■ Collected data

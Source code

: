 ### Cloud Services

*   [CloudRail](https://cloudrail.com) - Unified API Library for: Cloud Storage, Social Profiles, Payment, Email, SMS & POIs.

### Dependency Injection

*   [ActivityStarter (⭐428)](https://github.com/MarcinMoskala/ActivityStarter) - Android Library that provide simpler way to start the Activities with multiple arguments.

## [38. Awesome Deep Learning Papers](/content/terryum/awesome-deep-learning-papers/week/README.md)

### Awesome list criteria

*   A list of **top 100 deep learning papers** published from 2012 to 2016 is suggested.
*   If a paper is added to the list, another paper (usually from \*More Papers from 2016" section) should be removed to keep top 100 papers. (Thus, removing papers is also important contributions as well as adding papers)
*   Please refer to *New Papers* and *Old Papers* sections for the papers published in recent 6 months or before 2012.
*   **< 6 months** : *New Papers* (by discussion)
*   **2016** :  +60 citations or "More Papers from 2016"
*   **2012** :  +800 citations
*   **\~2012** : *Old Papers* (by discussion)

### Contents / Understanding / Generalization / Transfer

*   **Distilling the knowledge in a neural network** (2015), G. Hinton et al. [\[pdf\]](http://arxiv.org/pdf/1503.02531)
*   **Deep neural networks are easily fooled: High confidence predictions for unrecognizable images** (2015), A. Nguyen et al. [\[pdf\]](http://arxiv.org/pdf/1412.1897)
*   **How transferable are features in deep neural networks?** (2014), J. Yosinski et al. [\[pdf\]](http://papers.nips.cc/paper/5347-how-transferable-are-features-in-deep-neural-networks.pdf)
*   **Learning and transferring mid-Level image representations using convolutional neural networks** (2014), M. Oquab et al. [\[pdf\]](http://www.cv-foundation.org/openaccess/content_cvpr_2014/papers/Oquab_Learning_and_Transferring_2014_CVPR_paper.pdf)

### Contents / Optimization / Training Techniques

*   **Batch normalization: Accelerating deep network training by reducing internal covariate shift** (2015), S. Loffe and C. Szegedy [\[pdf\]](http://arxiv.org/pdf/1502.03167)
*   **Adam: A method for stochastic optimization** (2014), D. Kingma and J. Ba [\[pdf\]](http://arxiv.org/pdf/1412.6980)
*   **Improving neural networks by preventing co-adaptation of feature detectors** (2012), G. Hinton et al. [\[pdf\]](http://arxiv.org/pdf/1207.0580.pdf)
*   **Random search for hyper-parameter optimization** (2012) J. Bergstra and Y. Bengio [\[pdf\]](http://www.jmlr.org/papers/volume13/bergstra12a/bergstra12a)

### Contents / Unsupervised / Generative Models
==
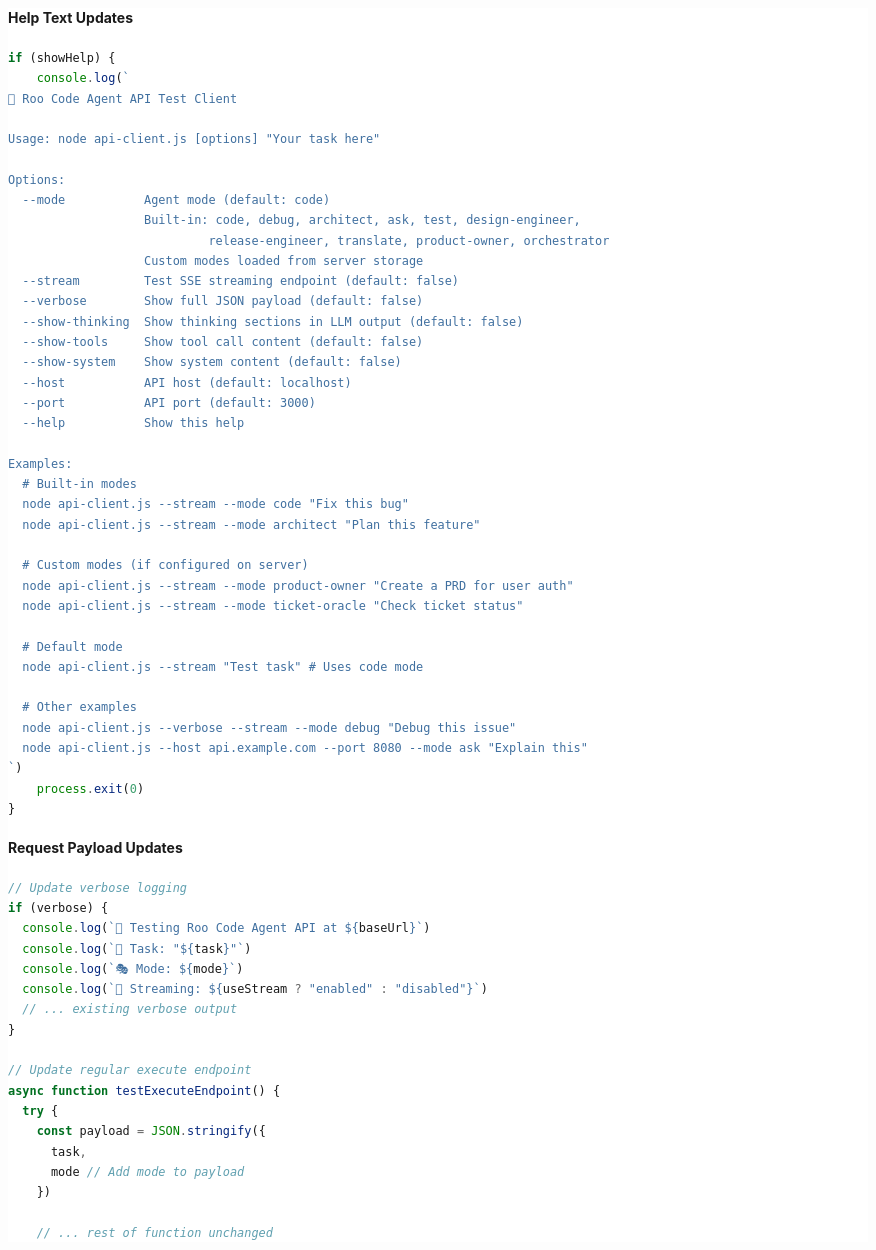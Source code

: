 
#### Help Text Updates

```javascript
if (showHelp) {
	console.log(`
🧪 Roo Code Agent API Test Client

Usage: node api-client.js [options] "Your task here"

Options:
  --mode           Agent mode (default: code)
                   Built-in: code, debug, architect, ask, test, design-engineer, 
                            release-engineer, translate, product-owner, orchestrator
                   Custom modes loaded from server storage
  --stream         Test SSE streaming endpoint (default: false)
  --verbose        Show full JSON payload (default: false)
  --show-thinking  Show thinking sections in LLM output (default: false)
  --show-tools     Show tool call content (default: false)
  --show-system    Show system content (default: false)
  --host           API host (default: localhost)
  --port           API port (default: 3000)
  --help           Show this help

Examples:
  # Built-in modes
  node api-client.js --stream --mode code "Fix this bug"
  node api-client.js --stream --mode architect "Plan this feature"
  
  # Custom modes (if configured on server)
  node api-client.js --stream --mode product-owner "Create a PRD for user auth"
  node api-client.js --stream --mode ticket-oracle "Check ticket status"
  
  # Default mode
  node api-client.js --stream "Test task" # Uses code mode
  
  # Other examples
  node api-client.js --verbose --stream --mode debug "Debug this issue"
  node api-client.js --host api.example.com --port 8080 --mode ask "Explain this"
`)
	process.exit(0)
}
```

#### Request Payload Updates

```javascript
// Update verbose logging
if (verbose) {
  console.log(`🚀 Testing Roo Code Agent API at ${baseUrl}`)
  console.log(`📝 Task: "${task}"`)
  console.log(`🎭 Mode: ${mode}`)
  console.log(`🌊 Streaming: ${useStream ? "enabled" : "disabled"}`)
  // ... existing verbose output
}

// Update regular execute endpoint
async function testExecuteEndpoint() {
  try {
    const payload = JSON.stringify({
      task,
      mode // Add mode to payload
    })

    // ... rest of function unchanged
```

■ Instructions for the task
From the records above, work out how many lines contain the string "output". Give only the number.

■ Exercise answer
2